# Data extract:
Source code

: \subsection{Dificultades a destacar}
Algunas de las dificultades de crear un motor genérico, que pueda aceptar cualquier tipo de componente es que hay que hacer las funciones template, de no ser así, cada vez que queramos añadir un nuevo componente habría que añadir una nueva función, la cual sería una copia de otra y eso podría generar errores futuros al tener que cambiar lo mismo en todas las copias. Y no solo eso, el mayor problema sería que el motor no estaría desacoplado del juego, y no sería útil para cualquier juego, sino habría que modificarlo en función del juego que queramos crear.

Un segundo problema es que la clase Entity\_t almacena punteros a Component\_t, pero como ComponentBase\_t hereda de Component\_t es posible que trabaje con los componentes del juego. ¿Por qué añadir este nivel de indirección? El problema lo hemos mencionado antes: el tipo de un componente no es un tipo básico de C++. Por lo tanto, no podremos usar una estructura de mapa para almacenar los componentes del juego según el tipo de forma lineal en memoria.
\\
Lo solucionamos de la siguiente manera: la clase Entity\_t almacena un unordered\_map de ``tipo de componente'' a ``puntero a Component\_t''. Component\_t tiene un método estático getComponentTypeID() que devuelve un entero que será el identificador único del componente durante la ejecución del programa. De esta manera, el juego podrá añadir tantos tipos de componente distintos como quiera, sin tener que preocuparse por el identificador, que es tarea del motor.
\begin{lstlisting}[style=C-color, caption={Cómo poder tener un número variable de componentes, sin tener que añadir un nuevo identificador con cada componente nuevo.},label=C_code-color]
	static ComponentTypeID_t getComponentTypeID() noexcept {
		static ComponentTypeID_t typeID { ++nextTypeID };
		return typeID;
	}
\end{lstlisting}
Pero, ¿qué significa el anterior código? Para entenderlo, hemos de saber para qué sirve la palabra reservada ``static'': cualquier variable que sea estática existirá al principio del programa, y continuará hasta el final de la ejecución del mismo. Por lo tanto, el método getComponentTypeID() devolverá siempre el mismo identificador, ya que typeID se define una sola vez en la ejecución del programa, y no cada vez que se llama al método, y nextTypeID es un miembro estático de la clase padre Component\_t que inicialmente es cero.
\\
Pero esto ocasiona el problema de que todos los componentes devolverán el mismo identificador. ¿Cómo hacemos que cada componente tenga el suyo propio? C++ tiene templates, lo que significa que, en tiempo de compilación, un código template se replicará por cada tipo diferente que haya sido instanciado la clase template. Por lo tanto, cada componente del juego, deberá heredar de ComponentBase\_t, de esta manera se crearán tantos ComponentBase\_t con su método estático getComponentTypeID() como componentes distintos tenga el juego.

# Work instructions:
Copy out every line of the listing that contains the string "lstlisting".

# Expected output:
\begin{lstlisting}[style=C-color, caption={Cómo poder tener un número variable de componentes, sin tener que añadir un nuevo identificador con cada componente nuevo.},label=C_code-color]
\end{lstlisting}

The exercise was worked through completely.